**THE PROBLEM**
In the records below, find the line with "## Part III: Kindle By Night" and the line with "-- Algernon Charles"; return exactly those lines and every line between them.

**RECORDS FOR THIS TASK**
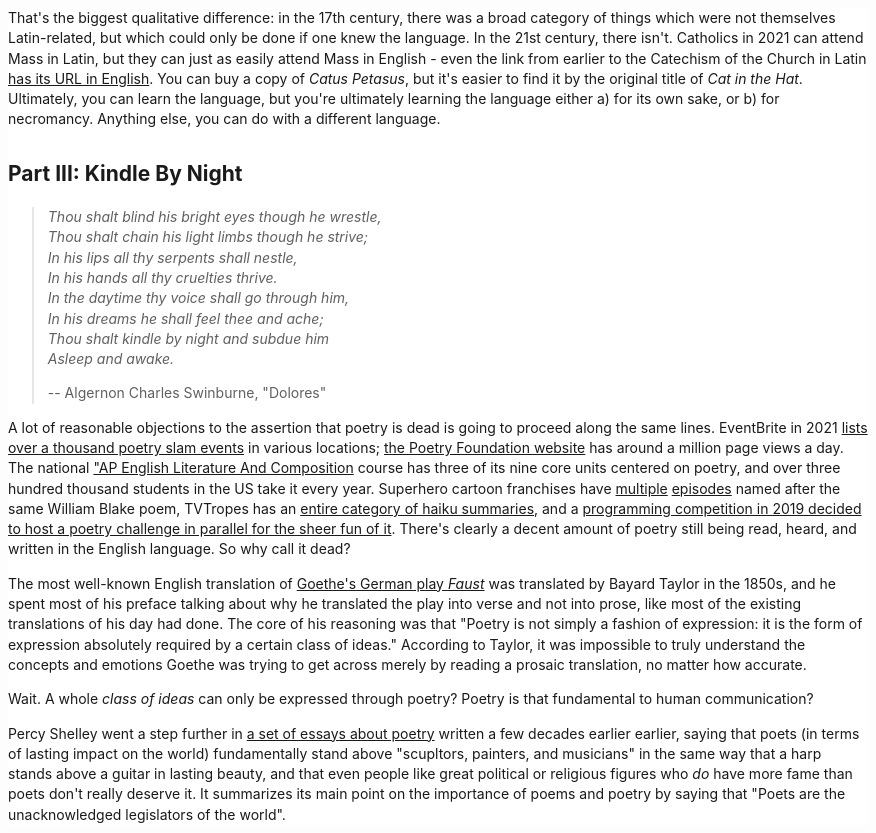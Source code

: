 That's the biggest qualitative difference: in the 17th century, there was a broad category of things which were not themselves Latin-related, but which could only be done if one knew the language.  In the 21st century, there isn't.  Catholics in 2021 can attend Mass in Latin, but they can just as easily attend Mass in English - even the link from earlier to the Catechism of the Church in Latin [has its URL in English](http://www.vatican.va/latin/latin_catechism.html).  You can buy a copy of *Catus Petasus*, but it's easier to find it by the original title of *Cat in the Hat*.  Ultimately, you can learn the language, but you're ultimately learning the language either a) for its own sake, or b) for necromancy.  Anything else, you can do with a different language.

## Part III: Kindle By Night

> *Thou shalt blind his bright eyes though he wrestle,*  
> *Thou shalt chain his light limbs though he strive;*  
> *In his lips all thy serpents shall nestle,*  
> *In his hands all thy cruelties thrive.*  
> *In the daytime thy voice shall go through him,*  
> *In his dreams he shall feel thee and ache;*  
> *Thou shalt kindle by night and subdue him*  
> *Asleep and awake.*  
> 
> -- Algernon Charles Swinburne, "Dolores"

A lot of reasonable objections to the assertion that poetry is dead is going to proceed along the same lines.  EventBrite in 2021 [lists over a thousand poetry slam events](https://www.eventbrite.com/d/online/free--events/poetry-slam/) in various locations; [the Poetry Foundation website](https://poetryfoundation.org) has around a million page views a day.  The national ["AP English Literature And Composition](https://apstudents.collegeboard.org/courses/ap-english-literature-and-composition) course has three of its nine core units centered on poetry, and over three hundred thousand students in the US take it every year.  Superhero cartoon franchises have [multiple](https://www.imdb.com/title/tt0519646/?ref_=fn_tt_tt_9) [episodes](https://www.imdb.com/title/tt0618136/) named after the same William Blake poem, TVTropes has an [entire category of haiku summaries](https://tvtropes.org/pmwiki/namespace_index.php?ns=Haiku), and a [programming competition in 2019 decided to host a poetry challenge in parallel for the sheer fun of it](https://old.reddit.com/r/adventofcode/wiki/poems4progs).  There's clearly a decent amount of poetry still being read, heard, and written in the English language.  So why call it dead?

The most well-known English translation of [Goethe's German play *Faust*](https://www.gutenberg.org/ebooks/14591) was translated by Bayard Taylor in the 1850s, and he spent most of his preface talking about why he translated the play into verse and not into prose, like most of the existing translations of his day had done.  The core of his reasoning was that "Poetry is not simply a fashion of expression: it is the form of expression absolutely required by a certain class of ideas."  According to Taylor, it was impossible to truly understand the concepts and emotions Goethe was trying to get across merely by reading a prosaic translation, no matter how accurate.

Wait.  A whole *class of ideas* can only be expressed through poetry?  Poetry is that fundamental to human communication?

Percy Shelley went a step further in [a set of essays about poetry](https://archive.org/stream/essayslettersfro01shelrich#page/56/mode/2up) written a few decades earlier earlier, saying that poets (in terms of lasting impact on the world) fundamentally stand above "scupltors, painters, and musicians" in the same way that a harp stands above a guitar in lasting beauty, and that even people like great political or religious figures who *do* have more fame than poets don't really deserve it.  It summarizes its main point on the importance of poems and poetry by saying that "Poets are the unacknowledged legislators of the world".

**ANSWER BOX**
## Part III: Kindle By Night

> *Thou shalt blind his bright eyes though he wrestle,*  
> *Thou shalt chain his light limbs though he strive;*  
> *In his lips all thy serpents shall nestle,*  
> *In his hands all thy cruelties thrive.*  
> *In the daytime thy voice shall go through him,*  
> *In his dreams he shall feel thee and ache;*  
> *Thou shalt kindle by night and subdue him*  
> *Asleep and awake.*  
> 
> -- Algernon Charles Swinburne, "Dolores"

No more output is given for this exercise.